LONDRES: Emmanuel Macron se rendra à Londres la semaine prochaine pour une visite au cours de laquelle le président français sera reçu à Downing Street par le nouveau Premier ministre britannique Andy Burnham, a indiqué jeudi à l'AFP une source gouvernementale britannique.

Cette visite intervient à quelques jours de l'ouverture de l'exposition exceptionnelle de la tapisserie de Bayeux, prêtée au British Museum à Londres, projet dans lequel Emmanuel Macron s'est beaucoup investi.
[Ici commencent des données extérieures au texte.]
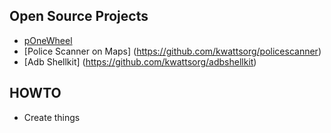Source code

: ## Open Source Projects 
- [pOneWheel](https://github.com/ponewheel/android-ponewheel)
- [Police Scanner on Maps] (https://github.com/kwattsorg/policescanner)
- [Adb Shellkit] (https://github.com/kwattsorg/adbshellkit)

## HOWTO
- Create things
Le président français est le deuxième dirigeant étranger, et le premier d'un pays de l'Union européenne (UE), à être reçu par le chef du gouvernement travailliste depuis son accession au pouvoir le 20 juillet, après son homologue ukrainien Volodymyr Zelensky fin juillet.

MM. Macron et Burnham ont co-présidé cette semaine, avec le chancelier allemand Friedrich Merz, une réunion de la coalition des volontaires pour l'Ukraine.

Le chef de l'Etat français y a participé en visioconférence, tandis que le Premier ministre britannique s'est rendu à Kiev, pour son premier déplacement à l'étranger.

A cette occasion, il a notamment rencontré le président du Conseil européen, Antonio Costa, à qui il a affirmé que le Royaume-Uni devait faire preuve de "plus d'audace" pour se rapprocher de l'UE, selon un compte-rendu de leur entretien publié par Downing Street.